Dataset excerpts:
= Beginning of Section =
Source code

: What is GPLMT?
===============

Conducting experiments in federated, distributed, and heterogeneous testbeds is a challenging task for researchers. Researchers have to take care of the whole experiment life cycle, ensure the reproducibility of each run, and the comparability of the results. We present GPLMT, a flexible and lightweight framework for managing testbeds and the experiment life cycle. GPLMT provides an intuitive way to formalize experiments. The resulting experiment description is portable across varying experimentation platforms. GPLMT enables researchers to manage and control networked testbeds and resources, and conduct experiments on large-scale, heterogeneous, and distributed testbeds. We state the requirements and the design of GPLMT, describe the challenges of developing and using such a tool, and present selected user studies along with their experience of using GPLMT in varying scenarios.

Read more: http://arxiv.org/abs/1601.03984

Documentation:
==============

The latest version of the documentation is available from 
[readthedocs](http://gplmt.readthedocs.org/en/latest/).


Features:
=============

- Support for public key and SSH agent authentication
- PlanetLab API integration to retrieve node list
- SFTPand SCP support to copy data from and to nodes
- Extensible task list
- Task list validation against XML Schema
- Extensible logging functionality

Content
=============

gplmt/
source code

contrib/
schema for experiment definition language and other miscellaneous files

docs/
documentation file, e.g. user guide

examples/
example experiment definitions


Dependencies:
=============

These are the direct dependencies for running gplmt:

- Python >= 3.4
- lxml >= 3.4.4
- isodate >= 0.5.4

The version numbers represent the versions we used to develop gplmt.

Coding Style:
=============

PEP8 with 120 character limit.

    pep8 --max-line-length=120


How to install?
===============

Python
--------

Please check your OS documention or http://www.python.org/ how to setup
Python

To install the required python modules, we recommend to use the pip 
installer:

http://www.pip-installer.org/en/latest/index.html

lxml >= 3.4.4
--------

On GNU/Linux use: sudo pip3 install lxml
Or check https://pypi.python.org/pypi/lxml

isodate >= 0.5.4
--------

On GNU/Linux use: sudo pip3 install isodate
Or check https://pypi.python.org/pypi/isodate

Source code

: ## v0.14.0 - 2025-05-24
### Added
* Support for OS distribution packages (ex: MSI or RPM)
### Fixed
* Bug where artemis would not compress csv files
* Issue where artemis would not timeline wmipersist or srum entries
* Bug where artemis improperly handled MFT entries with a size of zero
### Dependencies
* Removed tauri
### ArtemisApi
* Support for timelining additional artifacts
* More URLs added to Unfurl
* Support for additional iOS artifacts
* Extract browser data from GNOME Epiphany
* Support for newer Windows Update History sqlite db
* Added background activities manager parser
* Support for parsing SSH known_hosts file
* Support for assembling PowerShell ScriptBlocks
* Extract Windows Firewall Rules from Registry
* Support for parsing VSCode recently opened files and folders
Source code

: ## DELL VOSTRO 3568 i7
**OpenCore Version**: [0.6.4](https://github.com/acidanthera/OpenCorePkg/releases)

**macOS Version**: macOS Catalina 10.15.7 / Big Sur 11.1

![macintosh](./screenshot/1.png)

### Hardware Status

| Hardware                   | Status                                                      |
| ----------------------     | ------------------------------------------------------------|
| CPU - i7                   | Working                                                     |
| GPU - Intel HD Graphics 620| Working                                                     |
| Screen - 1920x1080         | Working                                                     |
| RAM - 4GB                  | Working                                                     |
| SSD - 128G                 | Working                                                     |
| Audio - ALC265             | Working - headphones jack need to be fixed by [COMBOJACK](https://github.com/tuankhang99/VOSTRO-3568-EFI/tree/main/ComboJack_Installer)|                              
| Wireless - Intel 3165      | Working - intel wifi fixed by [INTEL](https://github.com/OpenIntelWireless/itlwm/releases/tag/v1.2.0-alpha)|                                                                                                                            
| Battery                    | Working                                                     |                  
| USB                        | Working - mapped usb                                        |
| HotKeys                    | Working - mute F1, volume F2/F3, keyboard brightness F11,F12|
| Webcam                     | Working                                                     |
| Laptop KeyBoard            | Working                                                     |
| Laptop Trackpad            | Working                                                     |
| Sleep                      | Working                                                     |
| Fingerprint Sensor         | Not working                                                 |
= End of Section =
◆ What to do
Search the data for "parsing". Copy each line that has it.

◆ Solution for this exercise
* Support for parsing SSH known_hosts file
* Support for parsing VSCode recently opened files and folders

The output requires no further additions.